The Google 41 shades of blue test, valued at 200 Million US$ revenue increase, is fundamentally flawed

01/02/2022

The recent Color 22 conference had an interesting speaker: dr. Terry Wu, about neuromarketing. My LinkedIn feed was full of it! And neuromarketing is an exciting topic. E.g. emotions can influence our perceptions. Knowing you are tasting Coca-Cola makes it taste much better (yes, it does!). And color is, of course, also an important input for our brain. But don’t get overexcited… Let’s take a deeper look at the Google ’41 shades of blue’ experiment (which became the 50 shades of blue over time).
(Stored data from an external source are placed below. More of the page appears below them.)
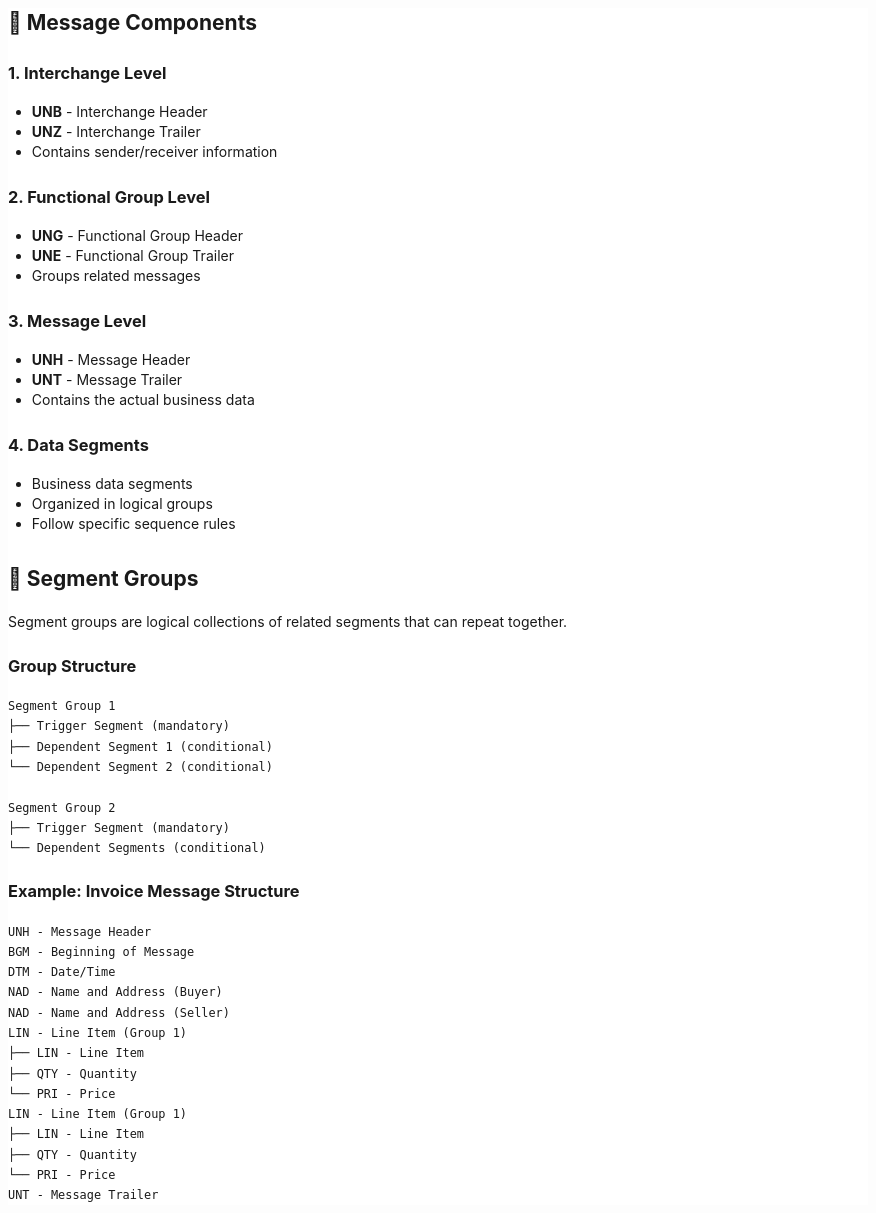 ## 🎯 Message Components

### 1. Interchange Level
- **UNB** - Interchange Header
- **UNZ** - Interchange Trailer
- Contains sender/receiver information

### 2. Functional Group Level
- **UNG** - Functional Group Header
- **UNE** - Functional Group Trailer
- Groups related messages

### 3. Message Level
- **UNH** - Message Header
- **UNT** - Message Trailer
- Contains the actual business data

### 4. Data Segments
- Business data segments
- Organized in logical groups
- Follow specific sequence rules

## 📖 Segment Groups

Segment groups are logical collections of related segments that can repeat together.

### Group Structure
```
Segment Group 1
├── Trigger Segment (mandatory)
├── Dependent Segment 1 (conditional)
└── Dependent Segment 2 (conditional)

Segment Group 2
├── Trigger Segment (mandatory)
└── Dependent Segments (conditional)
```

### Example: Invoice Message Structure
```
UNH - Message Header
BGM - Beginning of Message
DTM - Date/Time
NAD - Name and Address (Buyer)
NAD - Name and Address (Seller)
LIN - Line Item (Group 1)
├── LIN - Line Item
├── QTY - Quantity
└── PRI - Price
LIN - Line Item (Group 1)
├── LIN - Line Item
├── QTY - Quantity
└── PRI - Price
UNT - Message Trailer
```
It has supposedly increased the advertising revenue by 200 Million US$! However: when put into perspective, it’s less spectacular. And even more: the test was fundamentally flawed.

CONTENTS: Neuromarketing | Putting it into Perspective | Input known, but output unknown | One more thing | Why is this important?

After seeing all these nice comments on his presentation, I contacted dr. Wu and he responded pretty fast. He also pointed me to his Ted Talk a few years ago. Fascinating! And I agree: neuromarketing is undoubtedly a thing, only last week I read a scientific report on how you can make cookies taste better: just state that it is a ‘new and improved’ formula. It’s that simple. Really! It’s something called ‘framing’.

What I also found intriguing, is the Google (close to) 50 shades of blue story. By finding ‘the right’ blue, they made 200.000.000 US$ more in advertising revenue. Sounds impressive.

So, I wanted to learn more about this test, e.g. how they executed it and their findings. With the Google offices filled with the best and brightest, this must be well-designed research. With rock-solid results.

Putting it into Perspective
The first thing I checked, the easy part, was that 200.000.000 US$ and, more specifically: what does that represent? It’s a lot of money, I would be happy with even a tiny fraction of that. But putting it in the Google perspective, it’s not that much. In 2009, the year of the study, Google had revenue from search advertising totaling 22,89 billion US$. So, the 200.000.000 US$ is even less than 1%. If the Google engineers had stated that their research showed that a different color would result in a less than 1% increase, you might have looked at it differently. That’s such a slight increase, you could argue other factors were influencing the results.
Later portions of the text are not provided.